İki güçlü okur yazar, hayata farklı bakan ama başarılı iki kadın birbirine destek sözü veriyor. Konu ne? “Çarşaf”. 2021 yılındayız ve hala biz ülkemizde bunu tartışıyoruz. Kadının en büyük sorunu açık olmak ya da kapalı olmak özgürlüğü mü? Bu kadınlar daha önce birbirleriyle hiç iletişime geçmemiş ve sadece çarşaf konusuyla karşılıklı konuşma ya da mektuplaşma ihtiyacı duyuyorlar. Bir değeri var mı yok mu tartışılır, ama benim kalbim kırılıyor. Çünkü bu ülkede kadınların başının açık olması ya da olmamasıyla sınırlı bir inanç gösterisi yaşanıyor ve bu yük yine kadınların omuzlarına yükleniyor.  Başörtüleriyle üniversitelerden atılan gencecik kızlar, muhafazakar ya da bugünün hükümetinden yana olmadığı için üniversitelere atanmayan öğretim görevlileri, doktor ya da öğretmenler… Al bir yönetimi vur ötekine, hep bedel ödeyen kadınlar. Emeklerinden çok başlarındaki örtü ya da görünen saçlarıyla konular sadece.
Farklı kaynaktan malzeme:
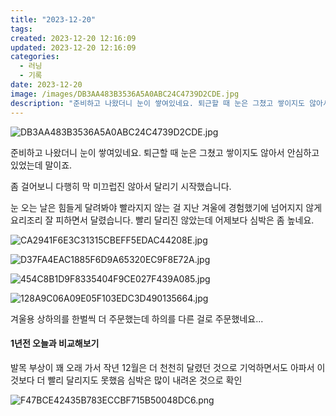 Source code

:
 ```yaml
---
title: "2023-12-20"
tags:
created: 2023-12-20 12:16:09
updated: 2023-12-20 12:16:09
categories:
  - 러닝
  - 기록
date: 2023-12-20
image: /images/DB3AA483B3536A5A0ABC24C4739D2CDE.jpg
description: "준비하고 나왔더니 눈이 쌓여있네요. 퇴근할 때 눈은 그쳤고 쌓이지도 않아서 안심하고 있었는데 말이죠. 좀 걸어보니 다행히 막 미끄럽진 않아서 달리기 시작했습니다. 눈 오는 날은 힘들게 달려봐야 빨라지지 않는 걸 지난 겨울에 경험했기에 넘어지지 않게 요리조리 잘 피하면서 달렸습니다. 빨리"
---
```


![DB3AA483B3536A5A0ABC24C4739D2CDE.jpg](/images/DB3AA483B3536A5A0ABC24C4739D2CDE.jpg)
 
 

준비하고 나왔더니 눈이 쌓여있네요. 퇴근할 때 눈은 그쳤고 쌓이지도 않아서 안심하고 있었는데 말이죠.

좀 걸어보니 다행히 막 미끄럽진 않아서 달리기 시작했습니다.

눈 오는 날은 힘들게 달려봐야 빨라지지 않는 걸 지난 겨울에 경험했기에 넘어지지 않게 요리조리 잘 피하면서 달렸습니다. 빨리 달리진 않았는데 어제보다 심박은 좀 높네요.

 
 ![CA2941F6E3C31315CBEFF5EDAC44208E.jpg](/images/CA2941F6E3C31315CBEFF5EDAC44208E.jpg)
 
 

 
 ![D37FA4EAC1885F6D9A65320EC9F8E72A.jpg](/images/D37FA4EAC1885F6D9A65320EC9F8E72A.jpg)
 
 

 
 ![454C8B1D9F8335404F9CE027F439A085.jpg](/images/454C8B1D9F8335404F9CE027F439A085.jpg)
 
 

 
 ![128A9C06A09E05F103EDC3D490135664.jpg](/images/128A9C06A09E05F103EDC3D490135664.jpg)
 
 

겨울용 상하의를 한벌씩 더 주문했는데 하의를 다른 걸로 주문했네요...

#### 1년전 오늘과 비교해보기

발목 부상이 꽤 오래 가서 작년 12월은 더 천천히 달렸던 것으로 기억하면서도 아파서 이것보다 더 빨리 달리지도 못했음
심박은 많이 내려온 것으로 확인

 
 ![F47BCE42435B783ECCBF715B50048DC6.png](/images/F47BCE42435B783ECCBF715B50048DC6.png)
Benim Nuran adında iki arkadaşım, 4 yaşında da bir kızım var. Kızımın gördüğü başı “kaplı” Nuran ve başı “kapsız” Nuran. Çünkü biri açık biri kapalı. İşte 4 yaşındaki çocuk kadar bir bakış açısına mahkum tüm kadınlara emekleriyle gündemde olabilecekleri, cinayetlere kurban gitmeyecekleri 8  Martlar diliyorum. Benim bu yıl kalbim kırık, kutlayamıyorum.